What you will do: The records below must be transcribed exactly. Do not include the pictures.

Dataset records:
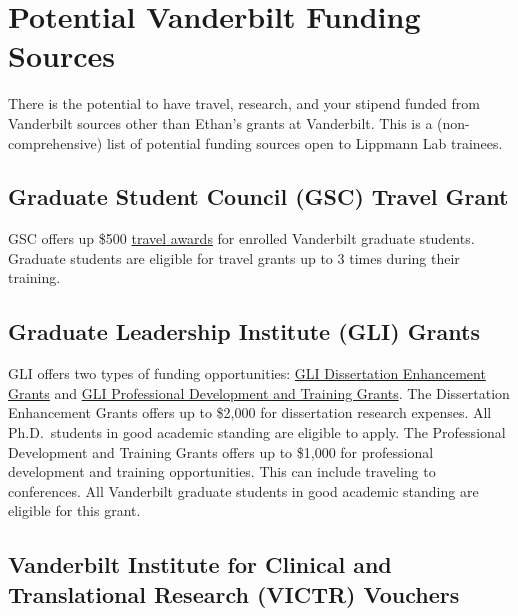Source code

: \documentclass[
]{book}
\begin{document}
\hypertarget{potential-vanderbilt-funding-sources}{%
\section{Potential Vanderbilt Funding Sources}\label{potential-vanderbilt-funding-sources}}

There is the potential to have travel, research, and your stipend funded from Vanderbilt sources other than Ethan's grants at Vanderbilt. This is a (non-comprehensive) list of potential funding sources open to Lippmann Lab trainees.

\hypertarget{graduate-student-council-gsc-travel-grant}{%
\subsection{Graduate Student Council (GSC) Travel Grant}\label{graduate-student-council-gsc-travel-grant}}

GSC offers up \$500 \href{https://studentorg.vanderbilt.edu/gsc/travel-funding-request/}{travel awards} for enrolled Vanderbilt graduate students. Graduate students are eligible for travel grants up to 3 times during their training.

\hypertarget{graduate-leadership-institute-gli-grants}{%
\subsection{Graduate Leadership Institute (GLI) Grants}\label{graduate-leadership-institute-gli-grants}}

GLI offers two types of funding opportunities: \href{https://gradschool.vanderbilt.edu/gli/deg/}{GLI Dissertation Enhancement Grants} and \href{https://gradschool.vanderbilt.edu/gli/pdt/}{GLI Professional Development and Training Grants}. The Dissertation Enhancement Grants offers up to \$2,000 for dissertation research expenses. All Ph.D.~students in good academic standing are eligible to apply. The Professional Development and Training Grants offers up to \$1,000 for professional development and training opportunities. This can include traveling to conferences. All Vanderbilt graduate students in good academic standing are eligible for this grant.

\hypertarget{vanderbilt-institute-for-clinical-and-translational-research-victr-vouchers}{%
\subsection{Vanderbilt Institute for Clinical and Translational Research (VICTR) Vouchers}\label{vanderbilt-institute-for-clinical-and-translational-research-victr-vouchers}}
\end{document}
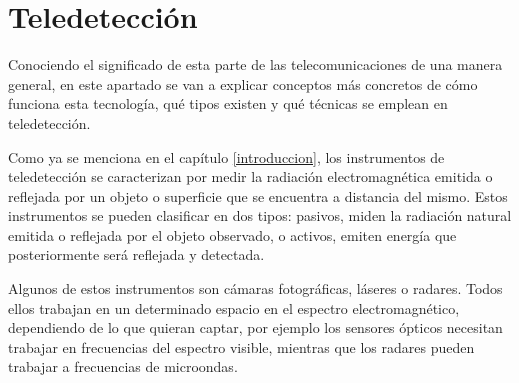 \section{Teledetección}
\par Conociendo el significado de esta parte de las telecomunicaciones de una manera general, en este apartado se van a explicar conceptos más concretos de cómo funciona esta tecnología, qué tipos existen y qué técnicas se emplean en teledetección. 
\\
\par Como ya se menciona en el capítulo \ref{introduccion}, los instrumentos de teledetección se caracterizan por medir la radiación electromagnética emitida o reflejada por un objeto o superficie que se encuentra a distancia del mismo. Estos instrumentos se pueden clasificar en dos tipos: pasivos, miden la radiación natural emitida o reflejada por el objeto observado, o activos, emiten energía que posteriormente será reflejada y detectada.
\\
\par Algunos de estos instrumentos son cámaras fotográficas, láseres o radares. Todos ellos trabajan en un determinado espacio en el espectro electromagnético, dependiendo de lo que quieran captar, por ejemplo los sensores ópticos necesitan trabajar en frecuencias del espectro visible, mientras que los radares pueden trabajar a frecuencias de microondas.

Finished exercise:
Source code

: \documentclass[
]{book}
\begin{document}
\hypertarget{potential-vanderbilt-funding-sources}{%
\section{Potential Vanderbilt Funding Sources}\label{potential-vanderbilt-funding-sources}}

There is the potential to have travel, research, and your stipend funded from Vanderbilt sources other than Ethan's grants at Vanderbilt. This is a (non-comprehensive) list of potential funding sources open to Lippmann Lab trainees.

\hypertarget{graduate-student-council-gsc-travel-grant}{%
\subsection{Graduate Student Council (GSC) Travel Grant}\label{graduate-student-council-gsc-travel-grant}}

GSC offers up \$500 \href{https://studentorg.vanderbilt.edu/gsc/travel-funding-request/}{travel awards} for enrolled Vanderbilt graduate students. Graduate students are eligible for travel grants up to 3 times during their training.

\hypertarget{graduate-leadership-institute-gli-grants}{%
\subsection{Graduate Leadership Institute (GLI) Grants}\label{graduate-leadership-institute-gli-grants}}

GLI offers two types of funding opportunities: \href{https://gradschool.vanderbilt.edu/gli/deg/}{GLI Dissertation Enhancement Grants} and \href{https://gradschool.vanderbilt.edu/gli/pdt/}{GLI Professional Development and Training Grants}. The Dissertation Enhancement Grants offers up to \$2,000 for dissertation research expenses. All Ph.D.~students in good academic standing are eligible to apply. The Professional Development and Training Grants offers up to \$1,000 for professional development and training opportunities. This can include traveling to conferences. All Vanderbilt graduate students in good academic standing are eligible for this grant.

\hypertarget{vanderbilt-institute-for-clinical-and-translational-research-victr-vouchers}{%
\subsection{Vanderbilt Institute for Clinical and Translational Research (VICTR) Vouchers}\label{vanderbilt-institute-for-clinical-and-translational-research-victr-vouchers}}
\end{document}
 \section{Teledetección}
\par Conociendo el significado de esta parte de las telecomunicaciones de una manera general, en este apartado se van a explicar conceptos más concretos de cómo funciona esta tecnología, qué tipos existen y qué técnicas se emplean en teledetección. 
\\
\par Como ya se menciona en el capítulo \ref{introduccion}, los instrumentos de teledetección se caracterizan por medir la radiación electromagnética emitida o reflejada por un objeto o superficie que se encuentra a distancia del mismo. Estos instrumentos se pueden clasificar en dos tipos: pasivos, miden la radiación natural emitida o reflejada por el objeto observado, o activos, emiten energía que posteriormente será reflejada y detectada.
\\
\par Algunos de estos instrumentos son cámaras fotográficas, láseres o radares. Todos ellos trabajan en un determinado espacio en el espectro electromagnético, dependiendo de lo que quieran captar, por ejemplo los sensores ópticos necesitan trabajar en frecuencias del espectro visible, mientras que los radares pueden trabajar a frecuencias de microondas.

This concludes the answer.